→ EXERCISE GOAL: Show each line of the records below where the word "Payload" occurs.

Rendered images with source text:
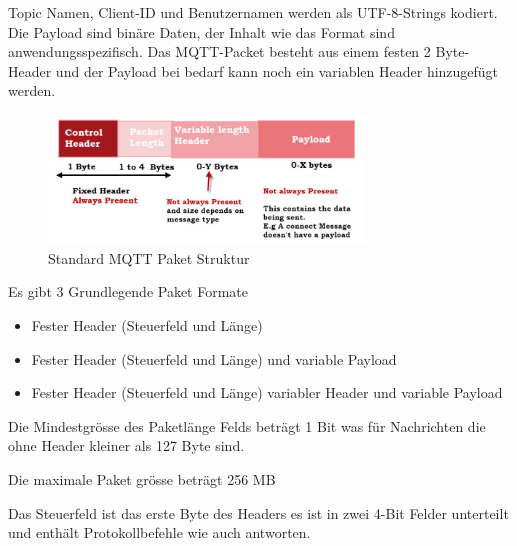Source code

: Topic Namen, Client-ID und Benutzernamen werden als UTF-8-Strings kodiert. Die Payload sind binäre Daten, der Inhalt wie das Format sind anwendungsspezifisch. Das MQTT-Packet besteht aus einem festen 2 Byte-Header und der Payload bei bedarf kann noch ein variablen Header hinzugefügt werden.

\begin{figure}[H]
	\centering
	\includegraphics[width=0.75\textwidth]{graphics/MQTT-Standard-Packet.jpg}
	\caption{Standard MQTT Paket Struktur \cite{steve_understanding_nodate}} 	
	\label{pic: Struktur}
\end{figure} 

Es gibt 3 Grundlegende Paket Formate

\begin{itemize}
	\item Fester Header (Steuerfeld und Länge)\\
	\item Fester Header (Steuerfeld und Länge) und variable Payload\\
	\item Fester Header (Steuerfeld und Länge) variabler Header und variable Payload\\
\end{itemize}

Die Mindestgrösse des Paketlänge Felds beträgt 1 Bit was für Nachrichten die ohne Header kleiner als 127 Byte sind. 

Die maximale Paket grösse beträgt 256 MB

Das Steuerfeld ist das erste Byte des Headers es ist in zwei 4-Bit Felder unterteilt und enthält Protokollbefehle wie auch antworten.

→ RESPONSE:
: Topic Namen, Client-ID und Benutzernamen werden als UTF-8-Strings kodiert. Die Payload sind binäre Daten, der Inhalt wie das Format sind anwendungsspezifisch. Das MQTT-Packet besteht aus einem festen 2 Byte-Header und der Payload bei bedarf kann noch ein variablen Header hinzugefügt werden.
	\item Fester Header (Steuerfeld und Länge) und variable Payload\\
	\item Fester Header (Steuerfeld und Länge) variabler Header und variable Payload\\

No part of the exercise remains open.